Niftie was born from a simple idea: take the time wasted commuting every day and give it back to its rightful owner, the people.
After all, time is the one thing that you cannot get back.
Niftie’s origin is typical in many ways. Wanting to be agents of change meant we had to scale existing infrastructure, scaling the platform already built from which to yell. Back in those days, not many listened.
But some did.
Some of those people were the right kind of people and some were not. Our origin is a story about deciphering who and what was going to help and who and what would not.
I have learnt over time to lean into opportunities with vulnerability. Some of the best lessons in life I learnt from feeling them.
When we started I had little idea of the size of the opportunity we had uncovered. The size of the problem is so great that literally the world now depends on solving it. I was so green at the start of our journey that I could not even articulate what we were attempting to achieve. But I could feel it.
At our core, Niftie builds technology to synchronise passengers with transport, when they need to travel, not when they want to travel.
19th Century design thinking from the coal powered Industrial Revolution saw mass adoption of completely new forms of distribution and exchange in energy, telecommunications and transportation.
Modern notions of time and its conception come from rapid industrial scale. Before that, 75% of the world's population worked the land. Sailors and some business people used a more officious adherence to time, but for most, it was either day or night, and that was enough.
So, in Sydney when we started our first regular passengers taught me a lesson that turned out to be the building blocks of Niftie, some 5 years later. That is - It doesn’t matter what time you start your commute, it only matters when you arrive.
I grew up in Melbourne Australia, and would for my entire life from the first days of high school through to my middle thirties, think about commuting by what time I got on the train, or bus, or tram or boat. And this thought process, despite the fact that my kids tell me I am old, I did not personally learn during the industrial revolution. We have been trained over generations to think about time in a specific manner, and changing this is what Niftie is all about. What we hope to deliver - is time.
Humans get on a train and hope that it delivers us to our destination at a time that suits our needs.

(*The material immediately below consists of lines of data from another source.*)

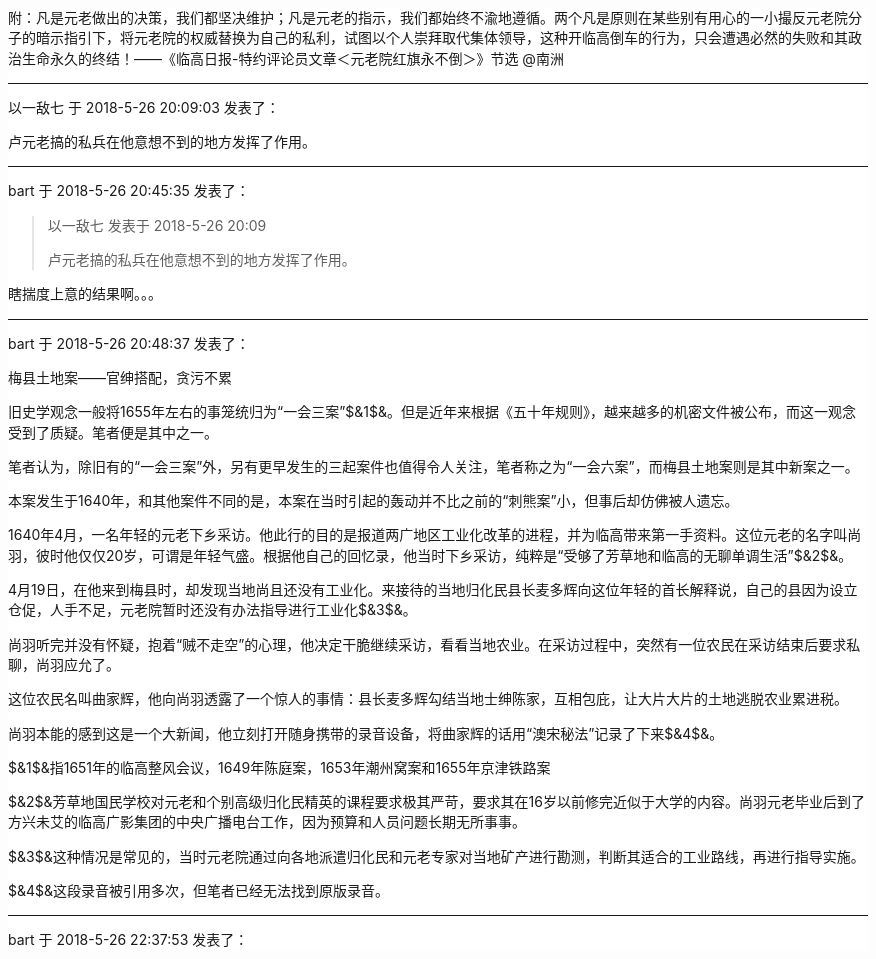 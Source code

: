 附：凡是元老做出的决策，我们都坚决维护；凡是元老的指示，我们都始终不渝地遵循。两个凡是原则在某些别有用心的一小撮反元老院分子的暗示指引下，将元老院的权威替换为自己的私利，试图以个人崇拜取代集体领导，这种开临高倒车的行为，只会遭遇必然的失败和其政治生命永久的终结！——《临高日报-特约评论员文章＜元老院红旗永不倒＞》节选 @南洲

---------

以一敌七 于 2018-5-26 20:09:03 发表了：

卢元老搞的私兵在他意想不到的地方发挥了作用。

---------

bart 于 2018-5-26 20:45:35 发表了：

> 以一敌七 发表于 2018-5-26 20:09
> 
> 卢元老搞的私兵在他意想不到的地方发挥了作用。



瞎揣度上意的结果啊。。。

---------

bart 于 2018-5-26 20:48:37 发表了：

梅县土地案——官绅搭配，贪污不累

旧史学观念一般将1655年左右的事笼统归为“一会三案”\$&1\$&。但是近年来根据《五十年规则》，越来越多的机密文件被公布，而这一观念受到了质疑。笔者便是其中之一。

笔者认为，除旧有的“一会三案”外，另有更早发生的三起案件也值得令人关注，笔者称之为“一会六案”，而梅县土地案则是其中新案之一。

本案发生于1640年，和其他案件不同的是，本案在当时引起的轰动并不比之前的“刺熊案”小，但事后却仿佛被人遗忘。

1640年4月，一名年轻的元老下乡采访。他此行的目的是报道两广地区工业化改革的进程，并为临高带来第一手资料。这位元老的名字叫尚羽，彼时他仅仅20岁，可谓是年轻气盛。根据他自己的回忆录，他当时下乡采访，纯粹是“受够了芳草地和临高的无聊单调生活”\$&2\$&。

4月19日，在他来到梅县时，却发现当地尚且还没有工业化。来接待的当地归化民县长麦多辉向这位年轻的首长解释说，自己的县因为设立仓促，人手不足，元老院暂时还没有办法指导进行工业化\$&3\$&。

尚羽听完并没有怀疑，抱着“贼不走空”的心理，他决定干脆继续采访，看看当地农业。在采访过程中，突然有一位农民在采访结束后要求私聊，尚羽应允了。

这位农民名叫曲家辉，他向尚羽透露了一个惊人的事情：县长麦多辉勾结当地士绅陈家，互相包庇，让大片大片的土地逃脱农业累进税。

尚羽本能的感到这是一个大新闻，他立刻打开随身携带的录音设备，将曲家辉的话用“澳宋秘法”记录了下来\$&4\$&。

\$&1\$&指1651年的临高整风会议，1649年陈庭案，1653年潮州窝案和1655年京津铁路案

\$&2\$&芳草地国民学校对元老和个别高级归化民精英的课程要求极其严苛，要求其在16岁以前修完近似于大学的内容。尚羽元老毕业后到了方兴未艾的临高广影集团的中央广播电台工作，因为预算和人员问题长期无所事事。

\$&3\$&这种情况是常见的，当时元老院通过向各地派遣归化民和元老专家对当地矿产进行勘测，判断其适合的工业路线，再进行指导实施。

\$&4\$&这段录音被引用多次，但笔者已经无法找到原版录音。

---------

bart 于 2018-5-26 22:37:53 发表了：

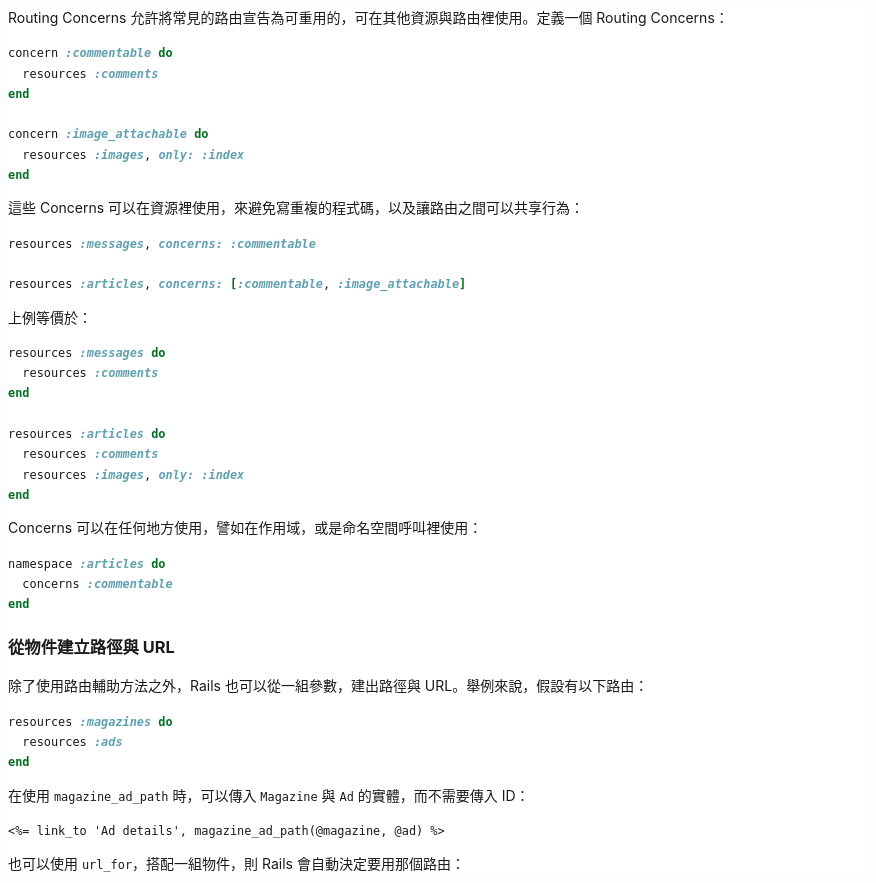 Routing Concerns 允許將常見的路由宣告為可重用的，可在其他資源與路由裡使用。定義一個 Routing Concerns：

```ruby
concern :commentable do
  resources :comments
end

concern :image_attachable do
  resources :images, only: :index
end
```

這些 Concerns 可以在資源裡使用，來避免寫重複的程式碼，以及讓路由之間可以共享行為：

```ruby
resources :messages, concerns: :commentable

resources :articles, concerns: [:commentable, :image_attachable]
```

上例等價於：

```ruby
resources :messages do
  resources :comments
end

resources :articles do
  resources :comments
  resources :images, only: :index
end
```

Concerns 可以在任何地方使用，譬如在作用域，或是命名空間呼叫裡使用：

```ruby
namespace :articles do
  concerns :commentable
end
```

### 從物件建立路徑與 URL

除了使用路由輔助方法之外，Rails 也可以從一組參數，建出路徑與 URL。舉例來說，假設有以下路由：

```ruby
resources :magazines do
  resources :ads
end
```

在使用 `magazine_ad_path` 時，可以傳入 `Magazine` 與 `Ad` 的實體，而不需要傳入 ID：

```erb
<%= link_to 'Ad details', magazine_ad_path(@magazine, @ad) %>
```

也可以使用 `url_for`，搭配一組物件，則 Rails 會自動決定要用那個路由：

If it doesn’t, the thing we are left with is water cooler chat.
It is worth noting that the origin of the word commute is the latin word commutare - meaning change. It was all coming together - I just couldn’t put my finger on it.
The first iteration was simple in every sense. We built a stand alone bus commuter service for people in the mortgage belt of Sydney, who had to travel at least 40 km each way each day to get to their workplace. Our system built a community around the commute, and we were able to give back an hour each day to everyone who used it.
I would stand on the street corner at 6 am and hawk people into a coach, telling them that if they were brave enough to step into the coach, time, almost like a currency of sorts, would mysteriously reappear in their life. Some thought I was mad, some funny. Some got on, others did not.
All who were brave enough to participate in the “commutare” got their time back.
Not everyone was impressed though. The Roads and Traffic Authority (think traffic police) had me under active undercover investigation. I received calls from their agents quizzing me on the service, and how they could buy tickets under pseudonyms . In my view, their job was to smash the change. In their view, they were trying to stop illegal activity. To this day I am not sure how operating a positive, licensed, insured commuting service could be illegal.
In the end, we ended up with a testing ground, a proof point. Something that showed that 19th century design thinking needs a reboot. We ended up with a service offering that people were willing to be patient with because of the upside.
As time went by, we got better and better at articulating. Articulating the problem, articulating the solution and articulating the opportunity.
It was 2018 by this point, and that is when life moved me to Asia.